_What is required_: Every line of the records below that holds the word "https" should be copied out.

Records contained in a dataset
*** Block opens ***
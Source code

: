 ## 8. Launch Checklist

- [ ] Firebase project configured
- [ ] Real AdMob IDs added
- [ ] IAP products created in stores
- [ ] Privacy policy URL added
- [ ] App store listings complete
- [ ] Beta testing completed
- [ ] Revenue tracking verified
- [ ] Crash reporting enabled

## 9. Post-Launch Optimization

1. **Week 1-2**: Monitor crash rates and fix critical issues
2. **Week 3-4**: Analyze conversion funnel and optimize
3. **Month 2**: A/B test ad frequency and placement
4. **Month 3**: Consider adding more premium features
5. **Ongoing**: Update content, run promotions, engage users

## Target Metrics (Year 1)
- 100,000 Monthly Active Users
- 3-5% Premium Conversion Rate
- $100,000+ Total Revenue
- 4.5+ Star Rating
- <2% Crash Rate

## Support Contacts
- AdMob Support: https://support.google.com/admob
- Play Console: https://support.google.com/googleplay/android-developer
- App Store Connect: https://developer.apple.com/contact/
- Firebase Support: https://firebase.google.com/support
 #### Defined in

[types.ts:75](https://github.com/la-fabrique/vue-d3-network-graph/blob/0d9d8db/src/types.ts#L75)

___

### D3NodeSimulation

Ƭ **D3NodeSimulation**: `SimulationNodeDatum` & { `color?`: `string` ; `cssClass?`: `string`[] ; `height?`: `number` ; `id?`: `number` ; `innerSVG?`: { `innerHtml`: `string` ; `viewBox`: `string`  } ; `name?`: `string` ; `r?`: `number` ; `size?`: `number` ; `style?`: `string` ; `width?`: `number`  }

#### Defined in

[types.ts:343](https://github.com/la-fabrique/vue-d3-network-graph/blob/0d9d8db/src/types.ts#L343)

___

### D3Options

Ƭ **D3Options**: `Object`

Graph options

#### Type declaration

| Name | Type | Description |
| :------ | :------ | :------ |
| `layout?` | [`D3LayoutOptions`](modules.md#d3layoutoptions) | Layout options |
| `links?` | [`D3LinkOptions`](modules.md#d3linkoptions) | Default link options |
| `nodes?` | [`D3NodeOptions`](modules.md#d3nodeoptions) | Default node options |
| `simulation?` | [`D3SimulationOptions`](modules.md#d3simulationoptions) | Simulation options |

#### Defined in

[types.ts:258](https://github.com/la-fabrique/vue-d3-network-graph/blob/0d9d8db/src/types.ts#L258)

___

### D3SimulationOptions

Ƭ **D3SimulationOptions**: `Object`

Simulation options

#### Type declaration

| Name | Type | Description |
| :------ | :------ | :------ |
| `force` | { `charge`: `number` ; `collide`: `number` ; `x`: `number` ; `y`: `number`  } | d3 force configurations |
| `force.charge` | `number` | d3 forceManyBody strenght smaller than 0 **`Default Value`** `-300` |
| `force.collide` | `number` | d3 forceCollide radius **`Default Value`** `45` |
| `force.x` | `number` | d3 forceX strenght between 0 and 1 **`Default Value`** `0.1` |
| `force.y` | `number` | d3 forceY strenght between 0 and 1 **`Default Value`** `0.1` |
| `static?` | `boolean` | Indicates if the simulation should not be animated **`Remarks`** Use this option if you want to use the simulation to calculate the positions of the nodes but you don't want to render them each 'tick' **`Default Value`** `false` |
*** Block closes ***
_Response_:
- AdMob Support: https://support.google.com/admob
- Play Console: https://support.google.com/googleplay/android-developer
- App Store Connect: https://developer.apple.com/contact/
- Firebase Support: https://firebase.google.com/support
[types.ts:75](https://github.com/la-fabrique/vue-d3-network-graph/blob/0d9d8db/src/types.ts#L75)
[types.ts:343](https://github.com/la-fabrique/vue-d3-network-graph/blob/0d9d8db/src/types.ts#L343)
[types.ts:258](https://github.com/la-fabrique/vue-d3-network-graph/blob/0d9d8db/src/types.ts#L258)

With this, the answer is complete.